USPTO Provides Meaningful Direction on Patentable Subject Matter Eligibility
Thursday, July 30, 2015

The U.S. Patent and Trademark Office (USPTO) published a Notice on July 30 updating procedures for determining patent eligible subject matter under 35 U.S.C. §101 with a request for public comments. Included in the Notice (hereafter July 2015 Update) is a series of appendices that provide new examples and guidance that may be used by both examiners and patent applicants to determine subject matter eligibility.

The July 2015 Update is particularly focused on analysis of abstract ideas, particularly in the business method, Graphical User Interface and software areas. The USPTO has indicated that a similar notice with examples in the biotechnology area, especially diagnostic and other method claims directed to laws of nature and natural phenomena, is presently being prepared and will take into account recent judicial developments regarding those areas.

The examples included in the July 2015 Update provide additional eligible/ineligible claims in various technologies, as well as sample analyses applying the Supreme Court and Federal Circuit’s approaches for determining whether a claim with additional elements amounts to significantly more than the judicial exception itself. As a result, those examples should be equally valuable to USPTO examiners and applicants alike by providing all parties with better direction on the proper analysis for determining patent eligible subject matter.

The examples are categorized into six major themes identified in the public comments received by the Office in response to the Revised Guidance published Dec. 16, 2014, (2014 Interim Guidance on Patent Subject Matter Eligibility, 79 FR 74618) (December 2014 Interim Guidance). Those themes include:

  1. requests for additional examples, particularly for claims directed to abstract ideas and laws of nature;

  2. further explanation of the markedly different characteristics analysis;

  3. further information regarding how examiners identify abstract ideas;

  4. discussion of the prima facie case and the role of evidence with respect to eligibility rejections;

  5. information regarding application of the December 2014 Interim Guidance in the Patent Examining Corps; and

  6. explanation of the role of preemption in the eligibility analysis, including a discussion of the streamlined analysis.

The appendices also include an index of examples for use with the December 2014 Interim Guidance and a quick reference sheet that includes additional explanation of the required analysis to establish a prima facie case of eligibility. The USPTO has provided the index of examples to ensure subject matter identified as abstract ideas is “similar to at least one concept that the courts have identified as an abstract idea.” Those concepts include fundamental economic practices, an idea ‘of itself,’ certain methods of organizing human activity and mathematical relationships/formulas.

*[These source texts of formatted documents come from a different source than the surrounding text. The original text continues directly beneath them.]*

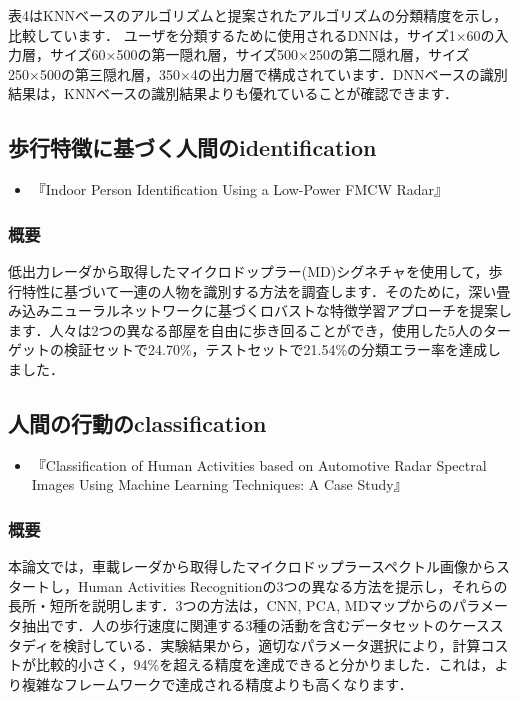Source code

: \documentclass[dvipdfmx]{jsarticle}
\begin{document}
表4はKNNベースのアルゴリズムと提案されたアルゴリズムの分類精度を示し，比較しています．
ユーザを分類するために使用されるDNNは，サイズ1×60の入力層，サイズ60×500の第一隠れ層，サイズ500×250の第二隠れ層，サイズ250×500の第三隠れ層，350×4の出力層で構成されています．DNNベースの識別結果は，KNNベースの識別結果よりも優れていることが確認できます．

\subsection{歩行特徴に基づく人間のidentification}
\begin{itemize}
    \item 『Indoor Person Identification Using a Low-Power FMCW Radar\cite{MD}』
\end{itemize}

\subsubsection{概要}
低出力レーダから取得したマイクロドップラー(MD)シグネチャを使用して，歩行特性に基づいて一連の人物を識別する方法を調査します．そのために，深い畳み込みニューラルネットワークに基づくロバストな特徴学習アプローチを提案します．人々は2つの異なる部屋を自由に歩き回ることができ，使用した5人のターゲットの検証セットで24.70\%，テストセットで21.54\%の分類エラー率を達成しました．

\subsection{人間の行動のclassification}
\begin{itemize}
    \item 『Classification of Human Activities based on Automotive Radar Spectral Images Using Machine Learning Techniques: A Case Study\cite{motion}』
\end{itemize}

\subsubsection{概要}
本論文では，車載レーダから取得したマイクロドップラースペクトル画像からスタートし，Human Activities Recognitionの3つの異なる方法を提示し，それらの長所・短所を説明します．3つの方法は，CNN, PCA, MDマップからのパラメータ抽出です．人の歩行速度に関連する3種の活動を含むデータセットのケーススタディを検討している．実験結果から，適切なパラメータ選択により，計算コストが比較的小さく，94\%を超える精度を達成できると分かりました．これは，より複雑なフレームワークで達成される精度よりも高くなります．
\end{document}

Both the December 2014 Interim Guidance and the July 2015 Update are evidence of the USPTO’s continued efforts to formulate and implement policy regarding the judicially recognized patent ineligible exceptions, which include laws of nature, natural phenomena and abstract ideas. The July 2015 Update provides additional direction regarding what is required for applicants to establish patent eligibility at the USPTO under the present standards.

However, as recognized by the July 2015 Update, a number of judicial proceedings have been decided recently in the federal courts and by the Court of Appeals for the Federal Circuit, and those proceedings may require rehearing by the Federal Circuit and/or certiorari to the Supreme Court. In turn, such proceedings may, and likely will, alter the judicially created exceptions themselves. Therefore, both the patent eligibility standards, and the scope of the judicially created exception to that eligibility, remain in flux.